What you should do
Word for word, restate the lines from the top of the records below through the line with "scrittura del seno", both included, with no pictures in the result.

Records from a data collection
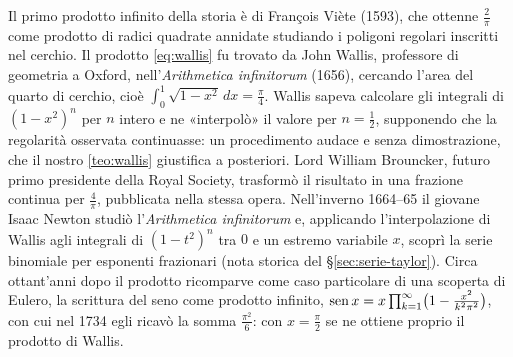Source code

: \begin{notastorica}
Il primo prodotto infinito della storia è di François Viète (1593), che ottenne $\frac2\pi$
come prodotto di radici quadrate annidate studiando i poligoni regolari inscritti nel
cerchio. Il prodotto \eqref{eq:wallis} fu trovato da John Wallis, professore di geometria a
Oxford, nell'\emph{Arithmetica infinitorum} (1656), cercando l'area del quarto di cerchio,
cioè $\int_{0}^{1}\sqrt{1-x^{2}}\,dx=\frac\pi4$. Wallis sapeva calcolare gli integrali di $(1-x^{2})^{n}$ per
$n$ intero e ne «interpolò» il valore per $n=\frac12$, supponendo che la regolarità osservata
continuasse: un procedimento audace e senza dimostrazione, che il nostro
\cref{teo:wallis} giustifica a posteriori. Lord William Brouncker, futuro primo
presidente della Royal Society, trasformò il risultato in una frazione continua per
$\frac4\pi$, pubblicata nella stessa opera. Nell'inverno 1664--65 il giovane Isaac Newton
studiò l'\emph{Arithmetica infinitorum} e, applicando l'interpolazione di Wallis agli
integrali di $(1-t^{2})^{n}$ tra $0$ e un estremo variabile $x$, scoprì la serie binomiale
per esponenti frazionari (nota storica del \S\ref{sec:serie-taylor}). Circa ottant'anni
dopo il prodotto ricomparve come caso particolare di una scoperta di Eulero, la
scrittura del seno come prodotto infinito,
$\sen x=x\prod_{k=1}^{\infty}\bigl(1-\frac{x^{2}}{k^{2}\pi^{2}}\bigr)$, con cui nel 1734 egli ricavò la somma
$\frac{\pi^{2}}6$: con $x=\frac\pi2$ se ne ottiene proprio il prodotto di Wallis.
\end{notastorica}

Task solution
Source code

: \begin{notastorica}
Il primo prodotto infinito della storia è di François Viète (1593), che ottenne $\frac2\pi$
come prodotto di radici quadrate annidate studiando i poligoni regolari inscritti nel
cerchio. Il prodotto \eqref{eq:wallis} fu trovato da John Wallis, professore di geometria a
Oxford, nell'\emph{Arithmetica infinitorum} (1656), cercando l'area del quarto di cerchio,
cioè $\int_{0}^{1}\sqrt{1-x^{2}}\,dx=\frac\pi4$. Wallis sapeva calcolare gli integrali di $(1-x^{2})^{n}$ per
$n$ intero e ne «interpolò» il valore per $n=\frac12$, supponendo che la regolarità osservata
continuasse: un procedimento audace e senza dimostrazione, che il nostro
\cref{teo:wallis} giustifica a posteriori. Lord William Brouncker, futuro primo
presidente della Royal Society, trasformò il risultato in una frazione continua per
$\frac4\pi$, pubblicata nella stessa opera. Nell'inverno 1664--65 il giovane Isaac Newton
studiò l'\emph{Arithmetica infinitorum} e, applicando l'interpolazione di Wallis agli
integrali di $(1-t^{2})^{n}$ tra $0$ e un estremo variabile $x$, scoprì la serie binomiale
per esponenti frazionari (nota storica del \S\ref{sec:serie-taylor}). Circa ottant'anni
dopo il prodotto ricomparve come caso particolare di una scoperta di Eulero, la
scrittura del seno come prodotto infinito,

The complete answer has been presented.